El ele tutar, kapan oyunu yapardık. Çiçeklerden taç yapardık başımıza. En çok ilkokul öğretmenlerimize hanımeli ve gül getirmekten hoşlanırdık. Hatta yoluna koşup çantasını taşımışsak mutluluğumuz anlatılamazdı. Uçardık sevinçten. Eve gidince annemize büyük bir gururla öğretmenimizin çantasını taşıdığımızı söylerdik. Bu bizim için kutsak bir sevgi, anlatılmaz bir tutkuydu.
Hatırlar mısınız nasıl geçti çocukluğunuz? Belki yoksulduk. Paramız yoktu. Oyuncağımız yoktu. Ama yine de mutluyduk. Çünkü bahçelerimiz vardı. Bahçemizde çiçeklerimiz ve ağaçlarımız vardı. Trafik derdimiz yoktu. Güvendeydik, korkmadan dolaşırdık mahallemizde. Kedilerimiz uyurdu penceremizde.
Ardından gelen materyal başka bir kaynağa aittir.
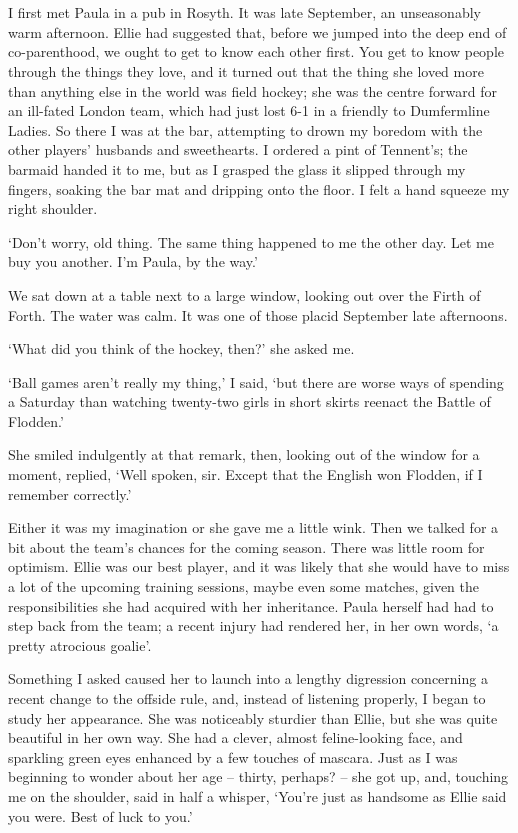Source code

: \section{}

I first met Paula in a pub in Rosyth. It was late September, an unseasonably warm afternoon. Ellie had suggested that, before we jumped into the deep end of co-parenthood, we ought to get to know each other first. You get to know people through the things they love, and it turned out that the thing she loved more than anything else in the world was field hockey; she was the centre forward for an ill-fated London team, which had just lost 6-1 in a friendly to Dumfermline Ladies. So there I was at the bar, attempting to drown my boredom with the other players' husbands and sweethearts. I ordered a pint of Tennent's; the barmaid handed it to me, but as I grasped the glass it slipped through my fingers, soaking the bar mat and dripping onto the floor. I felt a hand squeeze my right shoulder.

`Don't worry, old thing. The same thing happened to me the other day. Let me buy you another. I'm Paula, by the way.'

We sat down at a table next to a large window, looking out over the Firth of Forth. The water was calm. It was one of those placid September late afternoons.

`What did you think of the hockey, then?' she asked me.

`Ball games aren't really my thing,' I said, `but there are worse ways of spending a Saturday than watching twenty-two girls in short skirts reenact the Battle of Flodden.'

She smiled indulgently at that remark, then, looking out of the window for a moment, replied, `Well spoken, sir. Except that the English won Flodden, if I remember correctly.'

Either it was my imagination or she gave me a little wink. Then we talked for a bit about the team's chances for the coming season. There was little room for optimism. Ellie was our best player, and it was likely that she would have to miss a lot of the upcoming training sessions, maybe even some matches, given the responsibilities she had acquired with her inheritance. Paula herself had had to step back from the team; a recent injury had rendered her, in her own words, `a pretty atrocious goalie'.

Something I asked caused her to launch into a lengthy digression concerning a recent change to the offside rule, and, instead of listening properly, I began to study her appearance. She was noticeably sturdier than Ellie, but she was quite beautiful in her own way. She had a clever, almost feline-looking face, and sparkling green eyes enhanced by a few touches of mascara. Just as I was beginning to wonder about her age -- thirty, perhaps? -- she got up, and, touching me on the shoulder, said in half a whisper, `You're just as handsome as Ellie said you were. Best of luck to you.'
Yıllar öncesinde çocuk olarak geldim. Bu kenti sevdim. Belli bir zaman içinde gideceğim. Şu kocaman dünyanın çok çabuk değiştiğini ve kirlendiğini gördüm. Tükenmez bu yüzden acılar yüreğimde. Ama çocukluğumdan kalan bir umut ve bir ışık halka yüreğimde.
Aynı evler, aynı sokaklar, aynı insanlar, aynı tutkunluk yok şimdi. Çiçekler yitirdi parıltısını. Hâlâ benim yanımda çocukluğum.